La lucha contra la discriminación racial es una de las grandes tareas que Naciones Unidas ha emprendido, basándose en la gran desgracia mundial de las últimas décadas, relacionadas con el apartheid. La ONU se ha pronunciado contundentemente y tratado de sensibilizar a la opinión pública mundial respecto a los grandes peligros y las graves consecuencias que ocasionó el apartheid, pero además sobre las secuelas que deja la segregación en las personas y grupos sociales que son víctimas de este hecho. Sin embargo, los colombianos ni siquiera nos damos por enterados.

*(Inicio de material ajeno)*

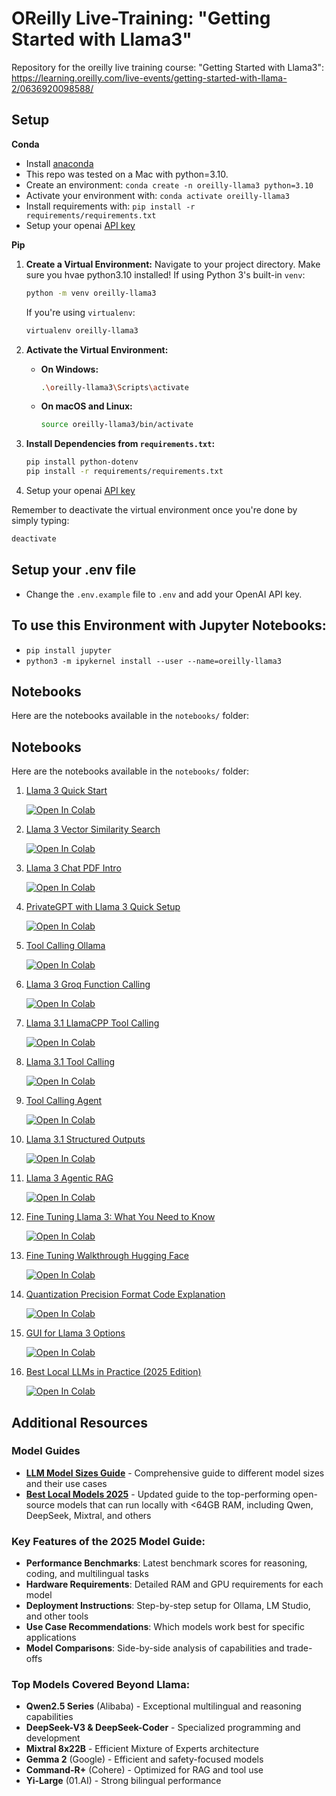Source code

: # OReilly Live-Training: "Getting Started with Llama3"

Repository for the oreilly live training course: "Getting Started with Llama3": https://learning.oreilly.com/live-events/getting-started-with-llama-2/0636920098588/

## Setup

**Conda**

- Install [anaconda](https://www.anaconda.com/download)
- This repo was tested on a Mac with python=3.10.
- Create an environment: `conda create -n oreilly-llama3 python=3.10`
- Activate your environment with: `conda activate oreilly-llama3`
- Install requirements with: `pip install -r requirements/requirements.txt`
- Setup your openai [API key](https://platform.openai.com/)

**Pip**


1. **Create a Virtual Environment:**
    Navigate to your project directory. Make sure you hvae python3.10 installed!
    If using Python 3's built-in `venv`:
    ```bash
    python -m venv oreilly-llama3
    ```
    If you're using `virtualenv`:
    ```bash
    virtualenv oreilly-llama3
    ```

2. **Activate the Virtual Environment:**
    - **On Windows:**
      ```bash
      .\oreilly-llama3\Scripts\activate
      ```
    - **On macOS and Linux:**
      ```bash
      source oreilly-llama3/bin/activate
      ```

3. **Install Dependencies from `requirements.txt`:**
    ```bash
    pip install python-dotenv
    pip install -r requirements/requirements.txt
    ```

4. Setup your openai [API key](https://platform.openai.com/)

Remember to deactivate the virtual environment once you're done by simply typing:
```bash
deactivate
```

## Setup your .env file

- Change the `.env.example` file to `.env` and add your OpenAI API key.

## To use this Environment with Jupyter Notebooks:

- ```pip install jupyter```
- ```python3 -m ipykernel install --user --name=oreilly-llama3```


## Notebooks

Here are the notebooks available in the `notebooks/` folder:

## Notebooks

Here are the notebooks available in the `notebooks/` folder:

1. [Llama 3 Quick Start](notebooks/1.0-Llama3-Quick-Start.ipynb)

   [![Open In Colab](https://colab.research.google.com/assets/colab-badge.svg)](https://colab.research.google.com/github/EnkrateiaLucca/llama2_oreilly_live_training/blob/main/notebooks/1.0-Llama3-Quick-Start.ipynb)

2. [Llama 3 Vector Similarity Search](notebooks/2.0-llama3-vector-similarity-search.ipynb)

   [![Open In Colab](https://colab.research.google.com/assets/colab-badge.svg)](https://colab.research.google.com/github/EnkrateiaLucca/llama2_oreilly_live_training/blob/main/notebooks/2.0-llama3-vector-similarity-search.ipynb)

3. [Llama 3 Chat PDF Intro](notebooks/3.0-llama3-chat-pdf-intro.ipynb)

   [![Open In Colab](https://colab.research.google.com/assets/colab-badge.svg)](https://colab.research.google.com/github/EnkrateiaLucca/llama2_oreilly_live_training/blob/main/notebooks/3.0-llama3-chat-pdf-intro.ipynb)

4. [PrivateGPT with Llama 3 Quick Setup](notebooks/3.2-privateGPT-with-llama3-quick-setup.ipynb)

   [![Open In Colab](https://colab.research.google.com/assets/colab-badge.svg)](https://colab.research.google.com/github/EnkrateiaLucca/llama2_oreilly_live_training/blob/main/notebooks/3.2-privateGPT-with-llama3-quick-setup.ipynb)

5. [Tool Calling Ollama](notebooks/4.0-tool-calling-ollama.ipynb)

   [![Open In Colab](https://colab.research.google.com/assets/colab-badge.svg)](https://colab.research.google.com/github/EnkrateiaLucca/llama2_oreilly_live_training/blob/main/notebooks/4.0-tool-calling-ollama.ipynb)

6. [Llama 3 Groq Function Calling](notebooks/4.1-llama3-groq-function-calling.ipynb)

   [![Open In Colab](https://colab.research.google.com/assets/colab-badge.svg)](https://colab.research.google.com/github/EnkrateiaLucca/llama2_oreilly_live_training/blob/main/notebooks/4.1-llama3-groq-function-calling.ipynb)

7. [Llama 3.1 LlamaCPP Tool Calling](notebooks/4.1-llama31-llamacpp-tool-calling.ipynb)

   [![Open In Colab](https://colab.research.google.com/assets/colab-badge.svg)](https://colab.research.google.com/github/EnkrateiaLucca/llama2_oreilly_live_training/blob/main/notebooks/4.1-llama31-llamacpp-tool-calling.ipynb)

8. [Llama 3.1 Tool Calling](notebooks/4.2-llama31-tool-calling.ipynb)

   [![Open In Colab](https://colab.research.google.com/assets/colab-badge.svg)](https://colab.research.google.com/github/EnkrateiaLucca/llama2_oreilly_live_training/blob/main/notebooks/4.2-llama31-tool-calling.ipynb)

9. [Tool Calling Agent](notebooks/4.3-tool-calling-agent.ipynb)

   [![Open In Colab](https://colab.research.google.com/assets/colab-badge.svg)](https://colab.research.google.com/github/EnkrateiaLucca/llama2_oreilly_live_training/blob/main/notebooks/4.3-tool-calling-agent.ipynb)

10. [Llama 3.1 Structured Outputs](notebooks/4.4-llama31-structured-outputs.ipynb)

    [![Open In Colab](https://colab.research.google.com/assets/colab-badge.svg)](https://colab.research.google.com/github/EnkrateiaLucca/llama2_oreilly_live_training/blob/main/notebooks/4.4-llama31-structured-outputs.ipynb)

11. [Llama 3 Agentic RAG](notebooks/5.0-llama3-agentic-rag.ipynb)

    [![Open In Colab](https://colab.research.google.com/assets/colab-badge.svg)](https://colab.research.google.com/github/EnkrateiaLucca/llama2_oreilly_live_training/blob/main/notebooks/5.0-llama3-agentic-rag.ipynb)

12. [Fine Tuning Llama 3: What You Need to Know](notebooks/6.0-fine-tuning-llama3-what-you-need-to-know.ipynb)

    [![Open In Colab](https://colab.research.google.com/assets/colab-badge.svg)](https://colab.research.google.com/github/EnkrateiaLucca/llama2_oreilly_live_training/blob/main/notebooks/6.0-fine-tuning-llama3-what-you-need-to-know.ipynb)

13. [Fine Tuning Walkthrough Hugging Face](notebooks/6.1-fine-tuning-walkthrough-hugging-face.ipynb)

    [![Open In Colab](https://colab.research.google.com/assets/colab-badge.svg)](https://colab.research.google.com/github/EnkrateiaLucca/llama2_oreilly_live_training/blob/main/notebooks/6.1-fine-tuning-walkthrough-hugging-face.ipynb)

14. [Quantization Precision Format Code Explanation](notebooks/6.2-quantization-precision-format-code-explanation.ipynb)

    [![Open In Colab](https://colab.research.google.com/assets/colab-badge.svg)](https://colab.research.google.com/github/EnkrateiaLucca/llama2_oreilly_live_training/blob/main/notebooks/6.2-quantization-precision-format-code-explanation.ipynb)

15. [GUI for Llama 3 Options](notebooks/7.0-gui-for-llama3-options.ipynb)

    [![Open In Colab](https://colab.research.google.com/assets/colab-badge.svg)](https://colab.research.google.com/github/EnkrateiaLucca/llama2_oreilly_live_training/blob/main/notebooks/7.0-gui-for-llama3-options.ipynb)

16. [Best Local LLMs in Practice (2025 Edition)](notebooks/8.0-best-local-models-examples.ipynb)

    [![Open In Colab](https://colab.research.google.com/assets/colab-badge.svg)](https://colab.research.google.com/github/EnkrateiaLucca/llama2_oreilly_live_training/blob/main/notebooks/8.0-best-local-models-examples.ipynb)

## Additional Resources

### Model Guides
- **[LLM Model Sizes Guide](llm-model-sizes-guide.md)** - Comprehensive guide to different model sizes and their use cases
- **[Best Local Models 2025](best-local-models-2025.md)** - Updated guide to the top-performing open-source models that can run locally with <64GB RAM, including Qwen, DeepSeek, Mixtral, and others

### Key Features of the 2025 Model Guide:
- **Performance Benchmarks**: Latest benchmark scores for reasoning, coding, and multilingual tasks
- **Hardware Requirements**: Detailed RAM and GPU requirements for each model
- **Deployment Instructions**: Step-by-step setup for Ollama, LM Studio, and other tools  
- **Use Case Recommendations**: Which models work best for specific applications
- **Model Comparisons**: Side-by-side analysis of capabilities and trade-offs

### Top Models Covered Beyond Llama:
- **Qwen2.5 Series** (Alibaba) - Exceptional multilingual and reasoning capabilities
- **DeepSeek-V3 & DeepSeek-Coder** - Specialized programming and development
- **Mixtral 8x22B** - Efficient Mixture of Experts architecture
- **Gemma 2** (Google) - Efficient and safety-focused models
- **Command-R+** (Cohere) - Optimized for RAG and tool use
- **Yi-Large** (01.AI) - Strong bilingual performance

Es de agregar que, en Colombia, el reconocimiento a las comunidades afrocolombianas a través de la Ley 70 de 1993, donde se abre un camino claro y contundente hacia la plena ciudadanía de esta población tras la abolición de la esclavitud, ha sido algo significativo. Esta ley ha permitido la lucha por la dignidad de este colectivo desde otro ángulo, pero, indiscutiblemente, no ha sido suficiente, pues el racismo aún sigue vigente y se ha acentuado ahora más que nunca. Un ejemplo de esto es la explosión de expresiones y actitudes racistas hacia algunos políticos afrocolombianos, ahora que hay una significativa representación de estos en las candidaturas vicepresidenciales y empiezan a destacarse en un escenario que les ha sido esquivo.
La realidad en Colombia es que es un país dominado política, económica y mediáticamente por una élite de tez clara, no obstante ser una mezcla de indígenas, europeos y africanos. Aun así, muchos de ellos se consideran de raza aria y se ven como seres superiores. En efecto, son muchos de estos —no todos— los que tratan, a como dé lugar, de usar un lenguaje racializado, enfatizando en las diferencias étnicas y dejando el mensaje de que los negros y los indígenas son seres inferiores. Lo más indignante es que cuando las víctimas rechazan este tipo de agresión, se les tilda de resentidos y resentidas sociales.